• [Supplied records]:
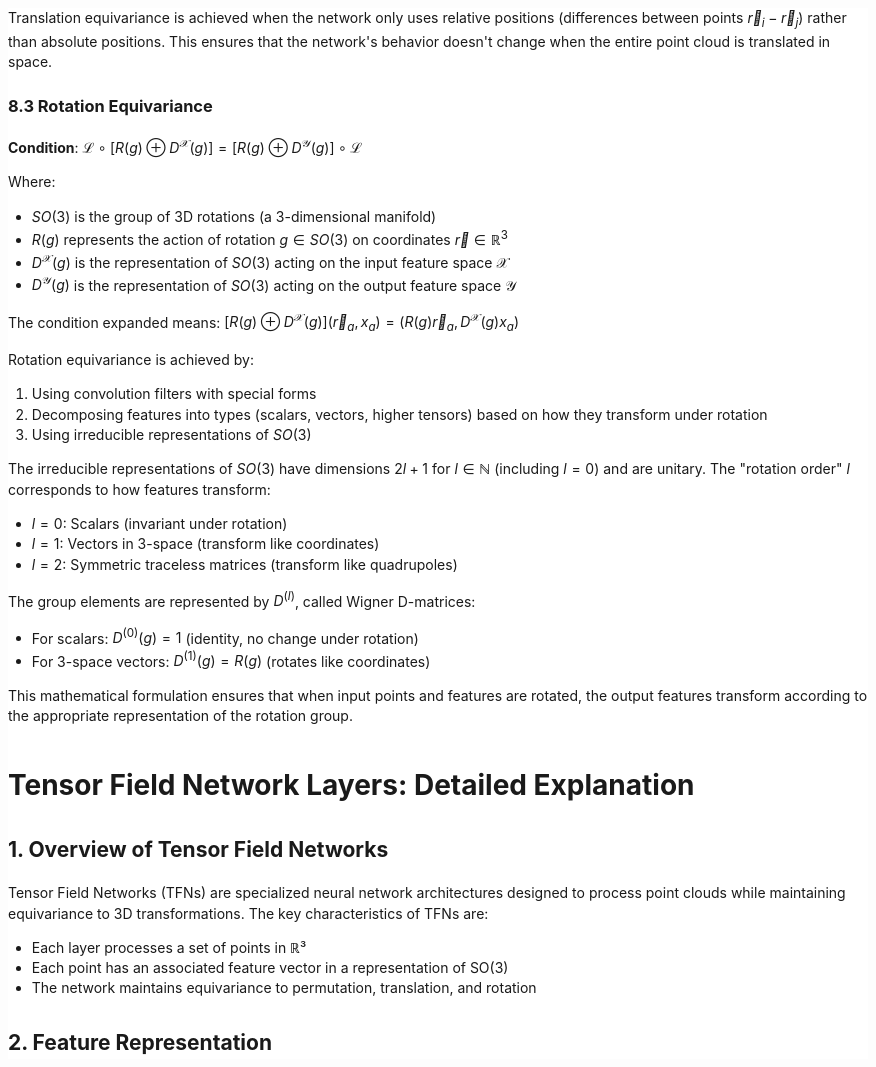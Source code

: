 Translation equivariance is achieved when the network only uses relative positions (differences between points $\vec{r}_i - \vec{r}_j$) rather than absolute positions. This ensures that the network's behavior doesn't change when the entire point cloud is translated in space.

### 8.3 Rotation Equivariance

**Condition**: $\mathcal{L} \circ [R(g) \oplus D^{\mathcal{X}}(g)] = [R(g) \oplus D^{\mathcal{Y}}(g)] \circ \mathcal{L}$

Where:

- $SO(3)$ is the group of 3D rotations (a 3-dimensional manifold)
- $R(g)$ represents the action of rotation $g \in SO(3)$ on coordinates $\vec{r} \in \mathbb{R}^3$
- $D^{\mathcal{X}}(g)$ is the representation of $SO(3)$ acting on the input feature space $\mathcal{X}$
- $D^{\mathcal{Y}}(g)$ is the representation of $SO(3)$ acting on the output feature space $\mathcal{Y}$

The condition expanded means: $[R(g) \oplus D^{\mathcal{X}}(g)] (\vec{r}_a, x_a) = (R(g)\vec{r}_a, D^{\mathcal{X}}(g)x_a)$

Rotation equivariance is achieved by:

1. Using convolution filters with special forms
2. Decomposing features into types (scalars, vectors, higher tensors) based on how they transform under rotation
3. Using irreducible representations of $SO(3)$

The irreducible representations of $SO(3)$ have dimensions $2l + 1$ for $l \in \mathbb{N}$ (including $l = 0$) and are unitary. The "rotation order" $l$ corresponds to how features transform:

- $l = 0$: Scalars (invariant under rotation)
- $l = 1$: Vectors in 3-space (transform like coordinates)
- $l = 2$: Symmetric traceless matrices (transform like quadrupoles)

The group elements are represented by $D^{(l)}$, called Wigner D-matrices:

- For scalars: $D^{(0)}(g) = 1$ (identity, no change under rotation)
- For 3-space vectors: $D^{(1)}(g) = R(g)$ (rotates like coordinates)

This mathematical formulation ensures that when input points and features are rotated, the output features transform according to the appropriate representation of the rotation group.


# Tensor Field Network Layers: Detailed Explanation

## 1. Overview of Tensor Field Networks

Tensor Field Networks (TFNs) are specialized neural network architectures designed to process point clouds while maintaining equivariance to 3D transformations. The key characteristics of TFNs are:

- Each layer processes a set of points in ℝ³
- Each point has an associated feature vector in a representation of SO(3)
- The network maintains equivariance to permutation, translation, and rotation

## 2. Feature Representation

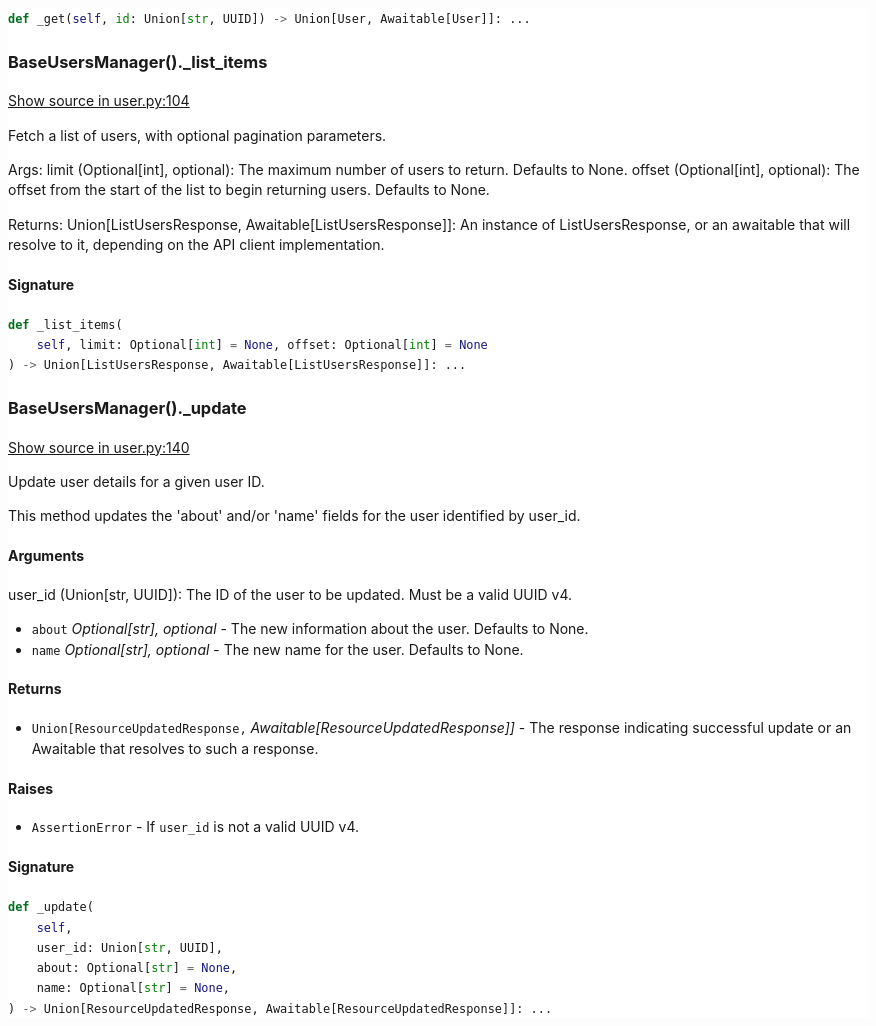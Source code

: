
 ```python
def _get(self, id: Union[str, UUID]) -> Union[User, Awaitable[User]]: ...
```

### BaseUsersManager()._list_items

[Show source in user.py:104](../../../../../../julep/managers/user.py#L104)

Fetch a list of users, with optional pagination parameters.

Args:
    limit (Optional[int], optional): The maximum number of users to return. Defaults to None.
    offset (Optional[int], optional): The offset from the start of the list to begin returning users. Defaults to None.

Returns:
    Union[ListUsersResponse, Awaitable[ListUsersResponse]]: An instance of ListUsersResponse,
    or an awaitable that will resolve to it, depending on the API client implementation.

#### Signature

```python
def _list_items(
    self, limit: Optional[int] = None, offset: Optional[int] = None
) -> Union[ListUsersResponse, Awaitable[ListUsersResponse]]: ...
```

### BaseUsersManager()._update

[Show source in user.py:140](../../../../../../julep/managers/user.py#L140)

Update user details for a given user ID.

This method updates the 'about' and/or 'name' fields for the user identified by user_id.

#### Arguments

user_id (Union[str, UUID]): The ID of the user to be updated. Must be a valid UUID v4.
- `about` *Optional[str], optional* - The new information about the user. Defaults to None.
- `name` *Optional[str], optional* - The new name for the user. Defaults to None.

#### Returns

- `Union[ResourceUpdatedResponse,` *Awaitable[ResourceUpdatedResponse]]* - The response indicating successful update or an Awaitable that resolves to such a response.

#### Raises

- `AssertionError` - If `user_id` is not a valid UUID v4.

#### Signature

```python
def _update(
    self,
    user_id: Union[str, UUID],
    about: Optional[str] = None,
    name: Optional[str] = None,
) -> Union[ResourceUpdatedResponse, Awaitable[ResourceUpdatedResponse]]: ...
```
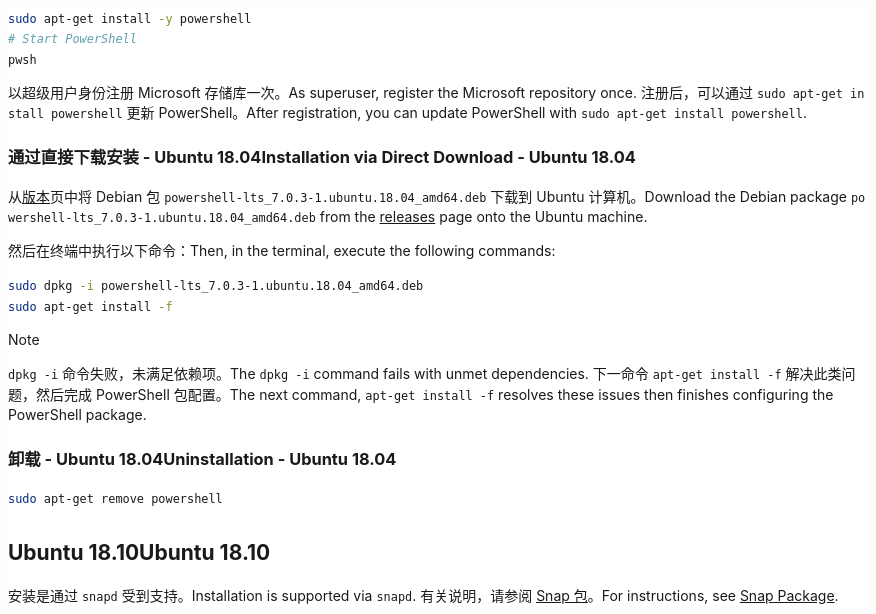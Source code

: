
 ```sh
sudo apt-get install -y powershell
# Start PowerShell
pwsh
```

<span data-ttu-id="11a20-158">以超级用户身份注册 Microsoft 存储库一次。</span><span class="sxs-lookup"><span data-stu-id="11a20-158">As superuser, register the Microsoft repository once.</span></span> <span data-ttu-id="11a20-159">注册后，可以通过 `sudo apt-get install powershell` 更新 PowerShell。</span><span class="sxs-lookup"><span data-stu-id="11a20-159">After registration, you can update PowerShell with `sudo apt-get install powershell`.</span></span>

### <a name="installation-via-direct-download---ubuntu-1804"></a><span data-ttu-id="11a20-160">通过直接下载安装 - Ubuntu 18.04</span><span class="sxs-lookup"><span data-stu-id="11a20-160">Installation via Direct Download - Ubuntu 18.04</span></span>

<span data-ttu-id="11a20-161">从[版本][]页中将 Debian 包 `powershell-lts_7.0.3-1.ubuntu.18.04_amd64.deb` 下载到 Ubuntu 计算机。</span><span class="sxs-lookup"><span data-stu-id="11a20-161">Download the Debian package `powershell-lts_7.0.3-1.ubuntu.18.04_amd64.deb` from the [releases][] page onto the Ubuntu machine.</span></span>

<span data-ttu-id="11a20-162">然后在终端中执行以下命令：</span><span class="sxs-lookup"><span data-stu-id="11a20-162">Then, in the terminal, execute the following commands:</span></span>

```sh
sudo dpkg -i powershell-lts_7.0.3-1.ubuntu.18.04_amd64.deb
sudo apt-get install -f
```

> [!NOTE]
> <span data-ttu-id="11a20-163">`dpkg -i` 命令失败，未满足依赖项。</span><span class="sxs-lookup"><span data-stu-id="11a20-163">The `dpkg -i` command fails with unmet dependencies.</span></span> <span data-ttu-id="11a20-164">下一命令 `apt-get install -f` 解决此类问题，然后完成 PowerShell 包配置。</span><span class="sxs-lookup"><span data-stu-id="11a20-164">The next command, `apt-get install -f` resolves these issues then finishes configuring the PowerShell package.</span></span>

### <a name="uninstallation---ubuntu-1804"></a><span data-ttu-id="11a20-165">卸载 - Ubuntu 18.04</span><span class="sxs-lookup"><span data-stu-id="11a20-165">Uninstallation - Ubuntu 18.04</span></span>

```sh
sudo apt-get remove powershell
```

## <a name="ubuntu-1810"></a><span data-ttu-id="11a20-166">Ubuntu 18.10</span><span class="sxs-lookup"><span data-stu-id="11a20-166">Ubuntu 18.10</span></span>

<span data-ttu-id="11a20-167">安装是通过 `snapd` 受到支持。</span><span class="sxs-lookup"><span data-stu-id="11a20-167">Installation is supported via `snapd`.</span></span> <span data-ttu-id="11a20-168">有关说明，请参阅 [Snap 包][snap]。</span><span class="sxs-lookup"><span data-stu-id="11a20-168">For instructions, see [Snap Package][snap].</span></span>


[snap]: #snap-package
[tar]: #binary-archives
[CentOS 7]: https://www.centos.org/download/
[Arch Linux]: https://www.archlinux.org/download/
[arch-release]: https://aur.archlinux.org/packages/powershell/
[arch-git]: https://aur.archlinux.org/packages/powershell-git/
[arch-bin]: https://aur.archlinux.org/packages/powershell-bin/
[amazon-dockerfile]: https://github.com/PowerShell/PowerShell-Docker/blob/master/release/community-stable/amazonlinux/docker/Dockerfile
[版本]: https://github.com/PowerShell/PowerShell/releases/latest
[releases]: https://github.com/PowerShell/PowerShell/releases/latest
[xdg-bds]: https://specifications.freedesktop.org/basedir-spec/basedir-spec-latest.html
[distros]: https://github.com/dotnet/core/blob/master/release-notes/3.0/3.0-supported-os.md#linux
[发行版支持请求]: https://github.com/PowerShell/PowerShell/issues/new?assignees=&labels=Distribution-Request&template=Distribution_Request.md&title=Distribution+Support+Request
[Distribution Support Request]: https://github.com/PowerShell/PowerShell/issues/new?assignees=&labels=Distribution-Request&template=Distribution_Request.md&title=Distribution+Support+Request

---

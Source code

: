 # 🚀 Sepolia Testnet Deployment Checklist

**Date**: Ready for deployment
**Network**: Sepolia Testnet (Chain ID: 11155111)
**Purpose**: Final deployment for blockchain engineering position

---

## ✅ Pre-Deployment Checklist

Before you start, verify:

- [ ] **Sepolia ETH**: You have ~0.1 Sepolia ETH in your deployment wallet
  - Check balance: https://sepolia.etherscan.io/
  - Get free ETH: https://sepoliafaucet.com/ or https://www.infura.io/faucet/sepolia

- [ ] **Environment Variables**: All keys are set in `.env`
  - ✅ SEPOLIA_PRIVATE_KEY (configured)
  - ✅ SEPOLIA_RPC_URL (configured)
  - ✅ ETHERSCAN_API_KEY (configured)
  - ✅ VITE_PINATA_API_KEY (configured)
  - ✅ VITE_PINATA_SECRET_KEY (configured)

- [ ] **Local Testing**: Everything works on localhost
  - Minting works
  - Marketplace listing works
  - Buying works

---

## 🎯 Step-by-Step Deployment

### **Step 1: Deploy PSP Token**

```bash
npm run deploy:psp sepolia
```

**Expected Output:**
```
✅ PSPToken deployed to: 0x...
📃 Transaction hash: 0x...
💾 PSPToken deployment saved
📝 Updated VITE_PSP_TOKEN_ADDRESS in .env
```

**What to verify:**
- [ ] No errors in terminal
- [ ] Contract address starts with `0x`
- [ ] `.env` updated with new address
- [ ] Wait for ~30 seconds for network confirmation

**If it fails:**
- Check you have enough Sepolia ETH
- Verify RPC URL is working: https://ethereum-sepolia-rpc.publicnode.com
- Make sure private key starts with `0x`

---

• [Task goal]:
Nothing is wanted except the number of lines in the entries above that include the word "starts".

• [Problem solution]:
2